Viajar sobre todo por Bolivia, y la partecita de Perú, permite perderse, mimetizarse, y encontrarse en un lugar antes de llegar: uno ya estaba allí porque uno es todos, porque yo era en realidad un nosotros que habita antes que la personalidad individual.


Ni siquiera se trata de la diferencia entre “hacer turismo” o “hacer no sé qué cosa cuando uno lleva una fecha de inicio y otra de finalización”. Las vacaciones suelen estar tan alienadas como el trabajo, y la imagen de cortar con el trabajo sólo es una imagen invertida que guarda todos los valores del propio mundo alienado y capitalista. Si se trata de un nosotros, viajar es ampliar los circuitos que conforman nuestra subjetividad: ampliar los recorridos de los colectivos por recorridos más largos, a veces más escarpados o planos, pero nunca es salirse de uno mismo. Ampliar los circuitos, ampliar la serie de personas que conforman el mundo subjetivo de las relaciones. Hacer del continente el barrio, un barrio común, con las mismas caras, con las costumbres, las alegrías y las precariedades que conviven en la cuadra, en la puerta de la propia casa.

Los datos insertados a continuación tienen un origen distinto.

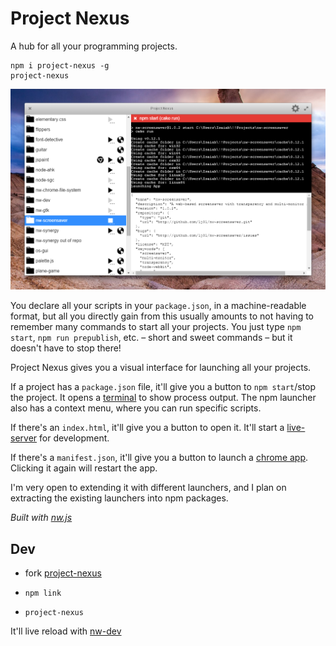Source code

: 
# Project Nexus

A hub for all your programming projects.

```
npm i project-nexus -g
project-nexus
```

![Project Nexus](project-nexus.png)

<!--
Do you find yourself opening and closing lots of
* project folders
* git clients
* terminals (or shitty outdated command prompts)
* and/or code editors?

There are many repetitive steps involved in switching projects.

Does your workflow involve a lot of
switching to your terminal
(or shitty outdated command prompt)
and hitting
<kbd>Ctrl+C</kbd> +
<kbd>Up</kbd> +
<kbd>Enter</kbd>
to restart?

Have you ever habitually switched back and
accidentally reran some other command you had entered?

No more!
-->

You declare all your scripts in your `package.json`,
in a machine-readable format,
but all you directly gain from this
usually amounts to not having to remember many commands
to start all your projects.
You just type `npm start`, `npm run prepublish`, etc.
– short and sweet commands –
but it doesn't have to stop there!

Project Nexus gives you a visual interface
for launching all your projects.

If a project has a `package.json` file,
it'll give you a button to `npm start`/stop the project.
It opens a [terminal](https://github.com/chjj/term.js) to show process output.
The npm launcher also has a context menu,
where you can run specific scripts.

If there's an `index.html`, it'll give you a button to open it.
It'll start a [live-server](https://github.com/tapio/live-server) for development.

If there's a `manifest.json`, it'll give you a button to launch a [chrome app](https://developer.chrome.com/apps/about_apps).
Clicking it again will restart the app.

I'm very open to extending it with different launchers,
and I plan on extracting the existing launchers into npm packages.


_Built with [nw.js](http://nwjs.io/)_


## Dev

- fork [project-nexus](https://github.com/1j01/project-nexus)

- `npm link`

- `project-nexus`

It'll live reload with [nw-dev](https://www.npmjs.com/package/nw-dev/)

La tensión entre le turista y el vecino se sostiene, como todo, en distintos grados, como zonas de intensidad, cargadas de afectos, más o menos propios, más o menos privados, dependiendo del humor burgués de cada momento. Dos fuerzas tiran en direcciones opuestas, como en el cuerpo desmembrado de un líder, construyendo y deconstruyéndonos permanentemente.

En última instancia, más allá de lo que sale en cada uno dependiendo de ese humor o estado de ánimo burgués, la cuestión se reduce al menos en una elección ético-política, en una apuesta que va incluso más allá del impulso espontáneo, como una victoria frente a la reproducción ciega e instintiva de la costumbre.


Apostar por el nosotros en un acto libre, autónomo y creador que apunta a un proyecto, a esa dimensión del porvenir que nos mantiene siempre abiertos e inacabados. Cerrarse por allí y no por el individuo que lleva las exigencias del primer mundo confortable.
La operación del turista es la de quien superpone un ideal perfecto, considerado normal y civilizado, a una realidad que necesariamente termina estando en falta, termina siendo imperfecta. El otro que llega y ajusticia a la realidad, mide a la realidad con la vara de la civilización. El horario que no se cumple, la comida que no termina de estar cocinada, la limpieza que siempre agoniza, etc. La yuxtaposición liberal de yoes nos condena a esa lógica de la falta y la separación entre unos y otros.

Por el contrario, el viajero que amplia sencillamente las fronteras de su barrio, de su identidad, se mueve en un plano de horizontalidad en donde no existe ninguna superposición, ninguna demanda, ninguna exigencia. A las cosas no les falta nada, sino más bien son lo que son, son las partes que componen la identidad siempre fragmentada, desde el inicio, precaria. En el nosotros no hay unos y otros, no hay sabios e ignorantes, civilizados y bárbaros, sino que todos somos esto: la pobreza de unos es la de todos, y todos somos los pobres, los sucios, los ignorantes cuando no hay separación, todos habitamos el mismo territorio común.